Di bawah data.tabel cara untuk menjatuhkan level dari semua kolom faktor.

library(data.table)
dt = data.table(letters=factor(letters[1:5]), numbers=seq(1:5))
levels(dt$letters)
#[1] "a" "b" "c" "d" "e"
subdt = dt[numbers <= 3]
levels(subdt$letters)
#[1] "a" "b" "c" "d" "e"

upd.cols = sapply(subdt, is.factor)
subdt[, names(subdt)[upd.cols] := lapply(.SD, factor), .SDcols = upd.cols]
levels(subdt$letters)
#[1] "a" "b" "c"

1
Saya pikir data.tablejalannya akan sepertifor (j in names(DT)[sapply(DT, is.factor)]) set(DT, j = j, value = factor(DT[[j]]))
David Arenburg

1
@ Davidvidenburg tidak banyak berubah di sini karena kami [.data.tablehanya memanggil sekali
jangorecki

7

di sini adalah cara untuk melakukan itu

varFactor <- factor(letters[1:15])
varFactor <- varFactor[1:5]
varFactor <- varFactor[drop=T]

2
Ini adalah penipuan jawaban ini yang telah diposting 5 tahun sebelumnya.
David Arenburg

6

Saya menulis fungsi utilitas untuk melakukan ini. Sekarang saya tahu tentang drop.levels gdata, itu terlihat sangat mirip. Inilah mereka (dari sini ):

present_levels <- function(x) intersect(levels(x), x)

trim_levels <- function(...) UseMethod("trim_levels")

trim_levels.factor <- function(x)  factor(x, levels=present_levels(x))

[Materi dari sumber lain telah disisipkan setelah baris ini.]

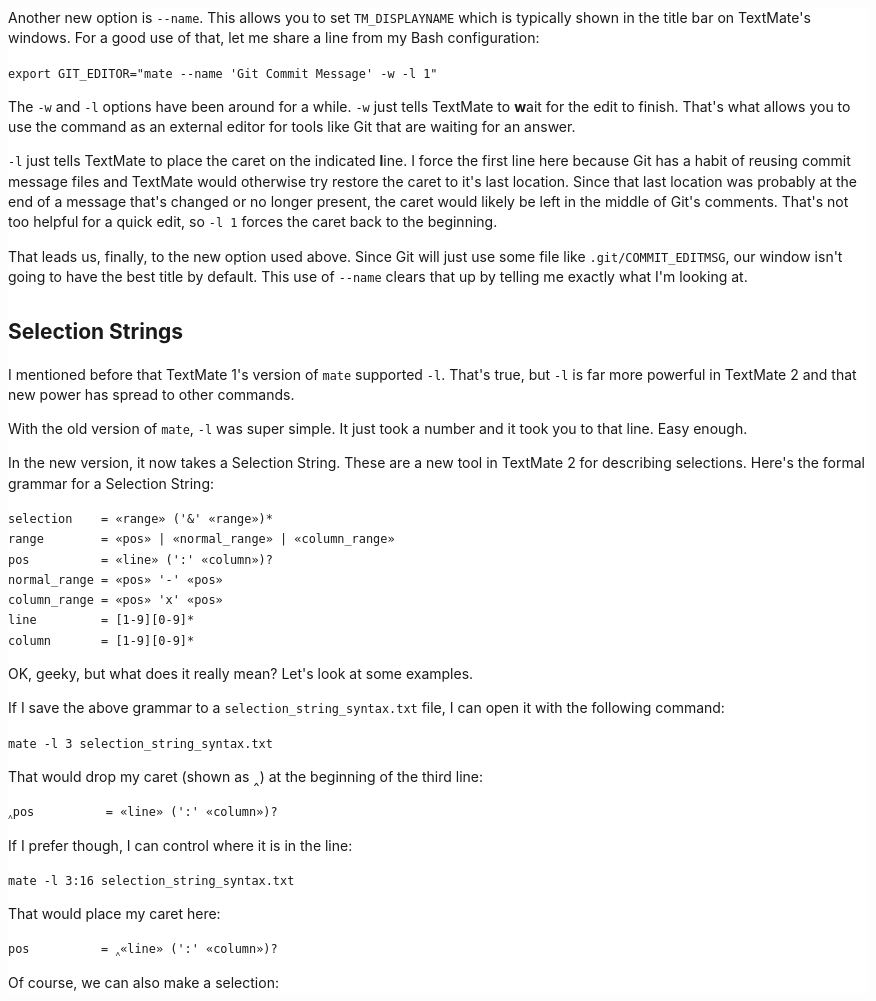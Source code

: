 Another new option is `--name`.  This allows you to set `TM_DISPLAYNAME` which is typically shown in the title bar on TextMate's windows.  For a good use of that, let me share a line from my Bash configuration:

    export GIT_EDITOR="mate --name 'Git Commit Message' -w -l 1"

The `-w` and `-l` options have been around for a while.  `-w` just tells TextMate to **w**ait for the edit to finish.  That's what allows you to use the command as an external editor for tools like Git that are waiting for an answer.

`-l` just tells TextMate to place the caret on the indicated **l**ine.  I force the first line here because Git has a habit of reusing commit message files and TextMate would otherwise try restore the caret to it's last location.  Since that last location was probably at the end of a message that's changed or no longer present, the caret would likely be left in the middle of Git's comments.  That's not too helpful for a quick edit, so `-l 1` forces the caret back to the beginning.

That leads us, finally, to the new option used above.  Since Git will just use some file like `.git/COMMIT_EDITMSG`, our window isn't going to have the best title by default.  This use of `--name` clears that up by telling me exactly what I'm looking at.

## Selection Strings

I mentioned before that TextMate 1's version of `mate` supported `-l`.  That's true, but `-l` is far more powerful in TextMate 2 and that new power has spread to other commands.

With the old version of `mate`, `-l` was super simple.  It just took a number and it took you to that line.  Easy enough.

In the new version, it now takes a Selection String.  These are a new tool in TextMate 2 for describing selections.  Here's the formal grammar for a Selection String:

    selection    = «range» ('&' «range»)*
    range        = «pos» | «normal_range» | «column_range»
    pos          = «line» (':' «column»)?
    normal_range = «pos» '-' «pos»
    column_range = «pos» 'x' «pos»
    line         = [1-9][0-9]*
    column       = [1-9][0-9]*

OK, geeky, but what does it really mean?  Let's look at some examples.

If I save the above grammar to a `selection_string_syntax.txt` file, I can open it with the following command:

    mate -l 3 selection_string_syntax.txt

That would drop my caret (shown as ‸) at the beginning of the third line:

    ‸pos          = «line» (':' «column»)?

If I prefer though, I can control where it is in the line:

    mate -l 3:16 selection_string_syntax.txt

That would place my caret here:

    pos          = ‸«line» (':' «column»)?

Of course, we can also make a selection:


[preferences]: images/terminal_preferences.png
[carets]: multiple_carets.md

trim_levels.data.frame <- function(x) {
  for (n in names(x))
    if (is.factor(x[,n]))
      x[,n] = trim_levels(x[,n])
  x
}

4

Utas yang sangat menarik, saya terutama menyukai ide untuk hanya faktor subseleksi lagi. Saya memiliki masalah yang sama sebelumnya dan saya hanya mengubah karakter dan kemudian kembali ke faktor.

   df <- data.frame(letters=letters[1:5],numbers=seq(1:5))
   levels(df$letters)
   ## [1] "a" "b" "c" "d" "e"
   subdf <- df[df$numbers <= 3]
   subdf$letters<-factor(as.character(subdf$letters))

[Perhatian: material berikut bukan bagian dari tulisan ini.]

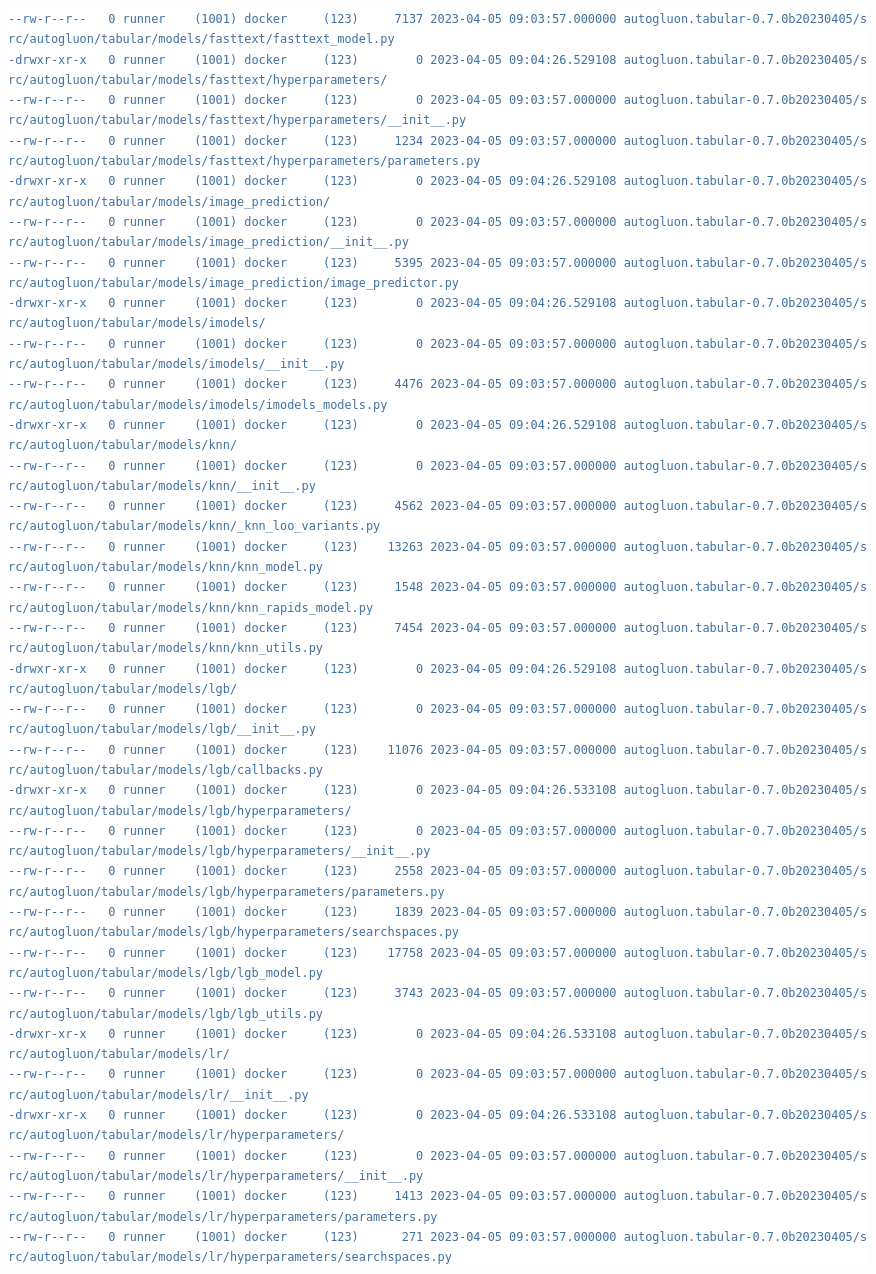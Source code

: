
 ```diff
--rw-r--r--   0 runner    (1001) docker     (123)     7137 2023-04-05 09:03:57.000000 autogluon.tabular-0.7.0b20230405/src/autogluon/tabular/models/fasttext/fasttext_model.py
-drwxr-xr-x   0 runner    (1001) docker     (123)        0 2023-04-05 09:04:26.529108 autogluon.tabular-0.7.0b20230405/src/autogluon/tabular/models/fasttext/hyperparameters/
--rw-r--r--   0 runner    (1001) docker     (123)        0 2023-04-05 09:03:57.000000 autogluon.tabular-0.7.0b20230405/src/autogluon/tabular/models/fasttext/hyperparameters/__init__.py
--rw-r--r--   0 runner    (1001) docker     (123)     1234 2023-04-05 09:03:57.000000 autogluon.tabular-0.7.0b20230405/src/autogluon/tabular/models/fasttext/hyperparameters/parameters.py
-drwxr-xr-x   0 runner    (1001) docker     (123)        0 2023-04-05 09:04:26.529108 autogluon.tabular-0.7.0b20230405/src/autogluon/tabular/models/image_prediction/
--rw-r--r--   0 runner    (1001) docker     (123)        0 2023-04-05 09:03:57.000000 autogluon.tabular-0.7.0b20230405/src/autogluon/tabular/models/image_prediction/__init__.py
--rw-r--r--   0 runner    (1001) docker     (123)     5395 2023-04-05 09:03:57.000000 autogluon.tabular-0.7.0b20230405/src/autogluon/tabular/models/image_prediction/image_predictor.py
-drwxr-xr-x   0 runner    (1001) docker     (123)        0 2023-04-05 09:04:26.529108 autogluon.tabular-0.7.0b20230405/src/autogluon/tabular/models/imodels/
--rw-r--r--   0 runner    (1001) docker     (123)        0 2023-04-05 09:03:57.000000 autogluon.tabular-0.7.0b20230405/src/autogluon/tabular/models/imodels/__init__.py
--rw-r--r--   0 runner    (1001) docker     (123)     4476 2023-04-05 09:03:57.000000 autogluon.tabular-0.7.0b20230405/src/autogluon/tabular/models/imodels/imodels_models.py
-drwxr-xr-x   0 runner    (1001) docker     (123)        0 2023-04-05 09:04:26.529108 autogluon.tabular-0.7.0b20230405/src/autogluon/tabular/models/knn/
--rw-r--r--   0 runner    (1001) docker     (123)        0 2023-04-05 09:03:57.000000 autogluon.tabular-0.7.0b20230405/src/autogluon/tabular/models/knn/__init__.py
--rw-r--r--   0 runner    (1001) docker     (123)     4562 2023-04-05 09:03:57.000000 autogluon.tabular-0.7.0b20230405/src/autogluon/tabular/models/knn/_knn_loo_variants.py
--rw-r--r--   0 runner    (1001) docker     (123)    13263 2023-04-05 09:03:57.000000 autogluon.tabular-0.7.0b20230405/src/autogluon/tabular/models/knn/knn_model.py
--rw-r--r--   0 runner    (1001) docker     (123)     1548 2023-04-05 09:03:57.000000 autogluon.tabular-0.7.0b20230405/src/autogluon/tabular/models/knn/knn_rapids_model.py
--rw-r--r--   0 runner    (1001) docker     (123)     7454 2023-04-05 09:03:57.000000 autogluon.tabular-0.7.0b20230405/src/autogluon/tabular/models/knn/knn_utils.py
-drwxr-xr-x   0 runner    (1001) docker     (123)        0 2023-04-05 09:04:26.529108 autogluon.tabular-0.7.0b20230405/src/autogluon/tabular/models/lgb/
--rw-r--r--   0 runner    (1001) docker     (123)        0 2023-04-05 09:03:57.000000 autogluon.tabular-0.7.0b20230405/src/autogluon/tabular/models/lgb/__init__.py
--rw-r--r--   0 runner    (1001) docker     (123)    11076 2023-04-05 09:03:57.000000 autogluon.tabular-0.7.0b20230405/src/autogluon/tabular/models/lgb/callbacks.py
-drwxr-xr-x   0 runner    (1001) docker     (123)        0 2023-04-05 09:04:26.533108 autogluon.tabular-0.7.0b20230405/src/autogluon/tabular/models/lgb/hyperparameters/
--rw-r--r--   0 runner    (1001) docker     (123)        0 2023-04-05 09:03:57.000000 autogluon.tabular-0.7.0b20230405/src/autogluon/tabular/models/lgb/hyperparameters/__init__.py
--rw-r--r--   0 runner    (1001) docker     (123)     2558 2023-04-05 09:03:57.000000 autogluon.tabular-0.7.0b20230405/src/autogluon/tabular/models/lgb/hyperparameters/parameters.py
--rw-r--r--   0 runner    (1001) docker     (123)     1839 2023-04-05 09:03:57.000000 autogluon.tabular-0.7.0b20230405/src/autogluon/tabular/models/lgb/hyperparameters/searchspaces.py
--rw-r--r--   0 runner    (1001) docker     (123)    17758 2023-04-05 09:03:57.000000 autogluon.tabular-0.7.0b20230405/src/autogluon/tabular/models/lgb/lgb_model.py
--rw-r--r--   0 runner    (1001) docker     (123)     3743 2023-04-05 09:03:57.000000 autogluon.tabular-0.7.0b20230405/src/autogluon/tabular/models/lgb/lgb_utils.py
-drwxr-xr-x   0 runner    (1001) docker     (123)        0 2023-04-05 09:04:26.533108 autogluon.tabular-0.7.0b20230405/src/autogluon/tabular/models/lr/
--rw-r--r--   0 runner    (1001) docker     (123)        0 2023-04-05 09:03:57.000000 autogluon.tabular-0.7.0b20230405/src/autogluon/tabular/models/lr/__init__.py
-drwxr-xr-x   0 runner    (1001) docker     (123)        0 2023-04-05 09:04:26.533108 autogluon.tabular-0.7.0b20230405/src/autogluon/tabular/models/lr/hyperparameters/
--rw-r--r--   0 runner    (1001) docker     (123)        0 2023-04-05 09:03:57.000000 autogluon.tabular-0.7.0b20230405/src/autogluon/tabular/models/lr/hyperparameters/__init__.py
--rw-r--r--   0 runner    (1001) docker     (123)     1413 2023-04-05 09:03:57.000000 autogluon.tabular-0.7.0b20230405/src/autogluon/tabular/models/lr/hyperparameters/parameters.py
--rw-r--r--   0 runner    (1001) docker     (123)      271 2023-04-05 09:03:57.000000 autogluon.tabular-0.7.0b20230405/src/autogluon/tabular/models/lr/hyperparameters/searchspaces.py
```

Maksud saya, factor(as.chracter(...))bekerja, tetapi kurang efisien dan ringkas daripada factor(...). Tampaknya benar-benar lebih buruk daripada jawaban yang lain.
Gregor Thomas

1

Sayangnya faktor () tampaknya tidak berfungsi ketika menggunakan rxDataStep dari RevoScaleR. Saya melakukannya dalam dua langkah: 1) Konversi ke karakter dan simpan dalam bingkai data eksternal sementara (.xdf). 2) Konversi kembali ke faktor dan simpan dalam bingkai data eksternal yang pasti. Ini menghilangkan tingkat faktor yang tidak digunakan, tanpa memuat semua data ke dalam memori.

# Step 1) Converts to character, in temporary xdf file:
rxDataStep(inData = "input.xdf", outFile = "temp.xdf", transforms = list(VAR_X = as.character(VAR_X)), overwrite = T)
# Step 2) Converts back to factor:
rxDataStep(inData = "temp.xdf", outFile = "output.xdf", transforms = list(VAR_X = as.factor(VAR_X)), overwrite = T)

1

Telah mencoba sebagian besar contoh di sini jika tidak semua tetapi tidak ada yang tampaknya berfungsi dalam kasus saya. Setelah berjuang cukup lama saya mencoba menggunakan as.character () pada kolom faktor untuk mengubahnya menjadi col dengan string yang sepertinya berfungsi dengan baik.

Tidak yakin untuk masalah kinerja.

Dengan menggunakan situs kami, Anda mengakui telah membaca dan memahami Kebijakan Cookie dan Kebijakan Privasi kami.
Licensed under cc by-sa 3.0 with attribution required.